The eco topDNS Initiative has published an Abuse Table to provide guidance on which cyber threats are considered to be abuse of the Domain Name System – and which are not.
DNS Abuse, i.e. the abuse of the Domain Name System, has become a catch-all term for many attacks and harmful behaviour by cybercriminals on the Internet. It is often not the Domain Name System itself that is targeted by the attackers. But practically all activities on the Internet, including harmful ones, run through the DNS. As a kind of telephone book of the Internet, it translates human-readable Internet addresses into machine-readable IP addresses.
“With the eco topDNS Initiative, we have classified the various threats on the Internet and precisely delimited where the DNS is actually abused and where, on the other hand, there is no DNS abuse,” says Thomas Rickert, Director Names & Numbers Forum in the eco Association. In close cooperation with the eco Anti-Abuse Competence Group, experts have described more than 50 threats on the Internet to determine whether they can be considered DNS abuse and how and by whom the corresponding attacks can be prevented.
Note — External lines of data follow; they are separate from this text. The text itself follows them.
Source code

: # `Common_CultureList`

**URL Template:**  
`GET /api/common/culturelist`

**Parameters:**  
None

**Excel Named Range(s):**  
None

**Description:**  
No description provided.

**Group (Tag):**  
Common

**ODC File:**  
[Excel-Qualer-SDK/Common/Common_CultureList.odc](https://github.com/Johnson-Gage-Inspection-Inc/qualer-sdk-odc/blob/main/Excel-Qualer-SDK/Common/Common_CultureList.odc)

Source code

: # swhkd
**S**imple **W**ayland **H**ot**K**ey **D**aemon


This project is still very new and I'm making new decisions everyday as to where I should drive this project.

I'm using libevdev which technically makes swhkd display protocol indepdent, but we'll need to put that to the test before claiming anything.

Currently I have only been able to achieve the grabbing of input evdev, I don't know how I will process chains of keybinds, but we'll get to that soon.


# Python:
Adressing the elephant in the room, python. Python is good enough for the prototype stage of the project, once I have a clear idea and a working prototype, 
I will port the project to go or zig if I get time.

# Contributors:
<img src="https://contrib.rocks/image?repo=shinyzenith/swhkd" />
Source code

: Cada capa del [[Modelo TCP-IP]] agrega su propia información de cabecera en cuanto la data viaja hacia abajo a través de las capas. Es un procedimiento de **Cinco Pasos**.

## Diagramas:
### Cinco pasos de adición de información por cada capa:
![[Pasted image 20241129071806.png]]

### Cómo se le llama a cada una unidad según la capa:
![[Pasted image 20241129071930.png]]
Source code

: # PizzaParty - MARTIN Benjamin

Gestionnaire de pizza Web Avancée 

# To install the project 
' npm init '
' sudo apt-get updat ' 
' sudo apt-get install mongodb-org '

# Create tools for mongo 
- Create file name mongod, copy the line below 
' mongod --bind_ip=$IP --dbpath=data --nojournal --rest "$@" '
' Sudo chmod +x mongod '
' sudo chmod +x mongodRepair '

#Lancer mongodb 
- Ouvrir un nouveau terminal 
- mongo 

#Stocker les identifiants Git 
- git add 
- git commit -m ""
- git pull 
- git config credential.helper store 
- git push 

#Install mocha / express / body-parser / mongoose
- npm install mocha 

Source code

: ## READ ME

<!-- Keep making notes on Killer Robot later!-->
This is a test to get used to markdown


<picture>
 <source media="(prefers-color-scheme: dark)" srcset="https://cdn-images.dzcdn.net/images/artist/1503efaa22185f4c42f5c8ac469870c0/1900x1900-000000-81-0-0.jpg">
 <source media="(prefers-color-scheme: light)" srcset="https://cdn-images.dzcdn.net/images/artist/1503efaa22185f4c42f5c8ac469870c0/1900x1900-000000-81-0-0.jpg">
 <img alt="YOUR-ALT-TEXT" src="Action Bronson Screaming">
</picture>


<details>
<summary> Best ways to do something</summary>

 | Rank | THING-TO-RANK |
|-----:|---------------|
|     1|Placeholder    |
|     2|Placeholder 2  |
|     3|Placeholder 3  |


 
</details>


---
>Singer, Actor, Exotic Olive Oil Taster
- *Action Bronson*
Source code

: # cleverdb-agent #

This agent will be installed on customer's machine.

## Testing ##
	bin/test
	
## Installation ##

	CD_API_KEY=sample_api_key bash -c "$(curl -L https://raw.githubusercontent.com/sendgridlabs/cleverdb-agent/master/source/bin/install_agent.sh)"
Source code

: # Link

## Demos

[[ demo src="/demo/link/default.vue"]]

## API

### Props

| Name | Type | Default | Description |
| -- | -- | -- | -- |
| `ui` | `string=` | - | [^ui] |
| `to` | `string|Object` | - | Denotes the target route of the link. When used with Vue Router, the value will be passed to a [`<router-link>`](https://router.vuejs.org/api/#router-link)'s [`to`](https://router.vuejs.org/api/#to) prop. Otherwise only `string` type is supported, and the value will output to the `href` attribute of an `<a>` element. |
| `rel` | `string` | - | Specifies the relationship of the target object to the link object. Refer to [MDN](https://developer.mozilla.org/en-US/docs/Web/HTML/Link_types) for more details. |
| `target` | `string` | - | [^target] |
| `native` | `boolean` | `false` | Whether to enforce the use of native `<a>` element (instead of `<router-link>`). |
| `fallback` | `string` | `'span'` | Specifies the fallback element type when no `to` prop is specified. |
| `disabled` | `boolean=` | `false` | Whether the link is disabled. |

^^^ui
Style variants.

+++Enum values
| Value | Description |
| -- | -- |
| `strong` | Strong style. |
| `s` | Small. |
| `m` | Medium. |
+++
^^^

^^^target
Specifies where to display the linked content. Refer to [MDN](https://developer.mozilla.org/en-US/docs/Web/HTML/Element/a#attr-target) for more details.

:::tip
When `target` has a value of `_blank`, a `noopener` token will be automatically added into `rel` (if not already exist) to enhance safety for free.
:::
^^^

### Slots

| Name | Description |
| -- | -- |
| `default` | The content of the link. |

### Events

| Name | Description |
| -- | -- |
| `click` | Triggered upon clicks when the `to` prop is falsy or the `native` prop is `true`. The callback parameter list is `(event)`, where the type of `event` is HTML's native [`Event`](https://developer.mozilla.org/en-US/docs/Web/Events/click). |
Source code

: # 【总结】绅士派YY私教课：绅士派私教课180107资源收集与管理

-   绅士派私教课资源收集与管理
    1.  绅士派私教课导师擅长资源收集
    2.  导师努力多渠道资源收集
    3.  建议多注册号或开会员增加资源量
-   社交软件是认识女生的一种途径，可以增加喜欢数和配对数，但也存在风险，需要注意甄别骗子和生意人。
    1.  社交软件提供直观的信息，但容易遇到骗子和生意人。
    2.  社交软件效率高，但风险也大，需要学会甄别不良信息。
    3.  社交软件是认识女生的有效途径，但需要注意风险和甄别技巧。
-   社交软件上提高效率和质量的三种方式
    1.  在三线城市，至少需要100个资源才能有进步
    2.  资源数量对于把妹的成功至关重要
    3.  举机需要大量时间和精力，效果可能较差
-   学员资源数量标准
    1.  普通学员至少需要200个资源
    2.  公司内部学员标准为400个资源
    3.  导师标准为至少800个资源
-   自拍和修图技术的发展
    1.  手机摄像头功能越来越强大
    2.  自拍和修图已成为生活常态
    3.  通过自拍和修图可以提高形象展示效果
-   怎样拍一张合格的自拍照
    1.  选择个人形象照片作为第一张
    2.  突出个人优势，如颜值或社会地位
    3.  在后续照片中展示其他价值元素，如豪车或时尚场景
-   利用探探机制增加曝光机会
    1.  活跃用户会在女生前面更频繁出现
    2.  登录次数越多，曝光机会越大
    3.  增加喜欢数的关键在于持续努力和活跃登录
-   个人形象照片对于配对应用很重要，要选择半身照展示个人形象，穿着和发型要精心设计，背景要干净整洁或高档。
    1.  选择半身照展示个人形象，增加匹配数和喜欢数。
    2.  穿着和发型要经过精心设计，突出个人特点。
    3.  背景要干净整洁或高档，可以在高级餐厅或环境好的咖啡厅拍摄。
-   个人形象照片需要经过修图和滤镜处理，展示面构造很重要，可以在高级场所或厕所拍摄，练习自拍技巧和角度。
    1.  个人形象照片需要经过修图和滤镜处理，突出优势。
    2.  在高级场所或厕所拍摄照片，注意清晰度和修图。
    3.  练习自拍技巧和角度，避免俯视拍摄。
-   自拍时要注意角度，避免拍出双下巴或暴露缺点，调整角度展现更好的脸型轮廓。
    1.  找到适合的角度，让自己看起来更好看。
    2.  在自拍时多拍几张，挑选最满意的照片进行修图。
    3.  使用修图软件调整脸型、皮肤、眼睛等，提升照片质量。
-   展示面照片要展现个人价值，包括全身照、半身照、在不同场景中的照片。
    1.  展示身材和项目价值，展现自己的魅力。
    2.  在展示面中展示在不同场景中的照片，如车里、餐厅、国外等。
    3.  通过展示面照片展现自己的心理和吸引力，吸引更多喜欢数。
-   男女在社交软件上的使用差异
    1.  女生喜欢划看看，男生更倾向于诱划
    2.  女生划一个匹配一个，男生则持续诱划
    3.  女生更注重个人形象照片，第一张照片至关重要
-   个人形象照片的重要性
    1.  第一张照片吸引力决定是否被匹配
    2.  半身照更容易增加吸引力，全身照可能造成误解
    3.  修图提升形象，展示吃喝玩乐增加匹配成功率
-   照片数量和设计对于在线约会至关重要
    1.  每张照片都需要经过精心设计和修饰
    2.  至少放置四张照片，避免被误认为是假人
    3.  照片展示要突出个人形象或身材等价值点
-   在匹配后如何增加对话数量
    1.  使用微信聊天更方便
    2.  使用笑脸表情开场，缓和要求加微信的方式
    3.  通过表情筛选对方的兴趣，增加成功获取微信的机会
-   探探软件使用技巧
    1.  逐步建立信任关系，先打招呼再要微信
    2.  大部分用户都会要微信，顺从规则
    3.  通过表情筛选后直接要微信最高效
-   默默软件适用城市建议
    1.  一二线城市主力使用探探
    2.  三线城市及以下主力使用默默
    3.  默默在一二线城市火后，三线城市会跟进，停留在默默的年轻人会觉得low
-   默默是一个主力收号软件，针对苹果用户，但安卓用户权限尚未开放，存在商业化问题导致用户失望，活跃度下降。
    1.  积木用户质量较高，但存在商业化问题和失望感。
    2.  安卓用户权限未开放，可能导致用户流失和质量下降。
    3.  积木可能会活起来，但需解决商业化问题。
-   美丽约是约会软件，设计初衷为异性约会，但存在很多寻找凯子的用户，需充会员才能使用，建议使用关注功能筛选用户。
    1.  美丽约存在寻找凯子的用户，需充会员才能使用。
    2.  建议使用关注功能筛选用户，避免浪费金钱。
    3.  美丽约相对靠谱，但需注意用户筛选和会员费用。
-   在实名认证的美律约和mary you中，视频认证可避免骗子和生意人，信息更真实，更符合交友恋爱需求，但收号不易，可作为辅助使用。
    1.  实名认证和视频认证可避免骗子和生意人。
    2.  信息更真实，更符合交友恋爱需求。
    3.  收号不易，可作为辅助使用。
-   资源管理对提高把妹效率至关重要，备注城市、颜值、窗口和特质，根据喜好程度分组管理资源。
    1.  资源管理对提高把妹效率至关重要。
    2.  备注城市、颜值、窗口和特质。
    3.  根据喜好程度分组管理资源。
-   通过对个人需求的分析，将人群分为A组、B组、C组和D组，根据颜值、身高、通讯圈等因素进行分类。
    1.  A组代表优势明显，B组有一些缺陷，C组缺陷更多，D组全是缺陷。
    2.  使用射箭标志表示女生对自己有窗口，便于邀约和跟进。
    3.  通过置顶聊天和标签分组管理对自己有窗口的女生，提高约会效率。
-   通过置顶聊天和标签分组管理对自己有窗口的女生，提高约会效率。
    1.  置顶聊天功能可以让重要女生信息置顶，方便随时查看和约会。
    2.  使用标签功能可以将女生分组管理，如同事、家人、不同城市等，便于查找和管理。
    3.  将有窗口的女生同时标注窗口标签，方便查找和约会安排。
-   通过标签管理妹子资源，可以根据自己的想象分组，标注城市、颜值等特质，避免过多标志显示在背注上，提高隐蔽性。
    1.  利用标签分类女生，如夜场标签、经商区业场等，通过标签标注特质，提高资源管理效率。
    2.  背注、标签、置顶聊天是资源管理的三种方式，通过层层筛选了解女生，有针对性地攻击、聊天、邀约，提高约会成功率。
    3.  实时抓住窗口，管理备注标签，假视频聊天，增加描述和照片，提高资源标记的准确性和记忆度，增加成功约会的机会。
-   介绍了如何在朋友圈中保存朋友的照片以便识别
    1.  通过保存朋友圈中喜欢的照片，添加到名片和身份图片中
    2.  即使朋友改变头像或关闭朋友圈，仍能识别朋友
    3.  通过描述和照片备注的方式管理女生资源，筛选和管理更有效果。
topDNS Initiative provides assistance in understanding DNS Abuse
“It is not always easy to distinguish DNS abuse as a form of misuse of central functions of the Internet from other abuse attacks by cybercriminals,” Patrick Ben Koetter, Head of the eco Anti-Abuse Competence Group, points out. “With the DNS Abuse Table, we would like to initiate a discussion about who can and should contribute to the protection of the Internet and its users.
For example, intellectual property infringement, i.e. the violation of intellectual property rights. This is the case, for example, when a private blogger posts a photo online that is protected by copyright. Users would not be able to visit the blog without the DNS. But is the DNS really being abused here? What measures are possible and what measures are appropriate to end the infringement?
Interventions in the DNS should remain the exception
“It is important to take a differentiated view of abuse attempts in order to take targeted action against them,” says Thomas Rickert. “Interfering with the DNS only makes sense where it is obviously being manipulated or abused. Often, liability issues resulting from DNS intervention are unresolved – for example, if individual Internet addresses can no longer be visited. For online shops or news sites, the financial consequences of such interventions are immense. “There must be no arbitrary censorship of websites. DNS blocking should always be a last resort and only considered in cases of real abuse of the Domain Name System,” says Rickert. The first version of the Abuse Table of the eco topDNS Initiative now helps to detect such abuse beyond doubt.
The Abuse Table is a living document. It does not claim to be complete, nor does it claim to do justice to all intermediaries and players in the DNS ecosystem. With this table, the topDNS Initiative would simply like to lay the groundwork for an open discussion among all those involved who can contribute to the fight against abuse – in order to make the Internet a little safer for everyone.